Look again. The key constraint is the sandbox has no internet access. Anything that needs HTTP must run in your own tool, not in the code-execution sandbox.

Module Summary

Extended thinking: hidden reasoning trace before the answer. Budgets 2K–32K. Worth it on hard reasoning, not on hooks or quick lookups.
Prompt caching: mark stable prefixes with cache_control: {"type": "ephemeral"}. ~10× cheaper on hits, ~25% more expensive on first write.
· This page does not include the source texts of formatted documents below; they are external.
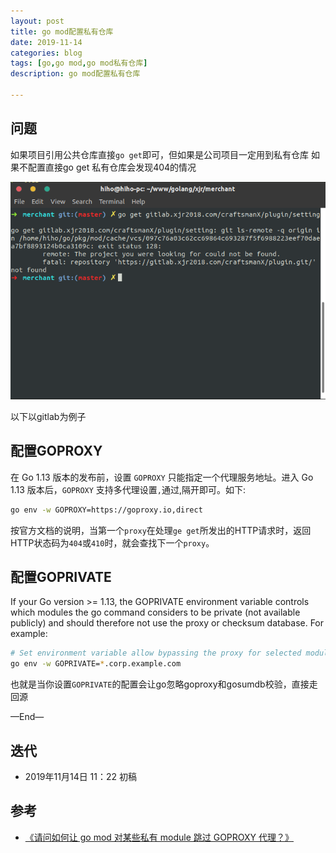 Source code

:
 ```yaml
---
layout: post
title: go mod配置私有仓库
date: 2019-11-14
categories: blog
tags: [go,go mod,go mod私有仓库]
description: go mod配置私有仓库

---
```



## 问题

如果项目引用公共仓库直接`go get`即可，但如果是公司项目一定用到私有仓库
如果不配置直接go get 私有仓库会发现404的情况

![1.png](/source/images/go-mod-private/1.png)

以下以gitlab为例子

## 配置GOPROXY
在 Go 1.13 版本的发布前，设置 `GOPROXY` 只能指定一个代理服务地址。进入 Go 1.13 版本后，`GOPROXY` 支持多代理设置`,`通过,隔开即可。如下:

```bash
go env -w GOPROXY=https://goproxy.io,direct
```

按官方文档的说明，当第一个`proxy`在处理`ge get`所发出的HTTP请求时，返回HTTP状态码为`404`或`410`时，就会查找下一个`proxy`。

## 配置GOPRIVATE

If your Go version >= 1.13, the GOPRIVATE environment variable controls which modules the go command considers to be private (not available publicly) and should therefore not use the proxy or checksum database. For example:

```bash
# Set environment variable allow bypassing the proxy for selected modules
go env -w GOPRIVATE=*.corp.example.com
```

也就是当你设置`GOPRIVATE`的配置会让go忽略goproxy和gosumdb校验，直接走回源


—End—

## 迭代

* 2019年11月14日 11：22 初稿

## 参考

- [《请问如何让 go mod 对某些私有 module 跳过 GOPROXY 代理？》](https://www.golangtc.com/t/5d00d209b17a82478bd860c5)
Caching rules: max 4 breakpoints; prefix-exact matching; 5-min default TTL (1h available); minimum 1024 tokens (Sonnet/Opus) or 2048 (Haiku).
Order: stable content first (system > tools > docs > few-shot), variable content last.
Image & PDF: base64 in image/document blocks. PDFs up to 32 MB / 100 pages.
Citations: opt in with citations.enabled: true on document blocks. Per-sentence source spans, no parsing.
Code execution: sandboxed Python, offline, with the Files API for inputs/outputs. Use beta header.
In Claude Code: caching and basic image/PDF are auto. Thinking via "think hard" keywords. Citations + code-exec require dropping to the API.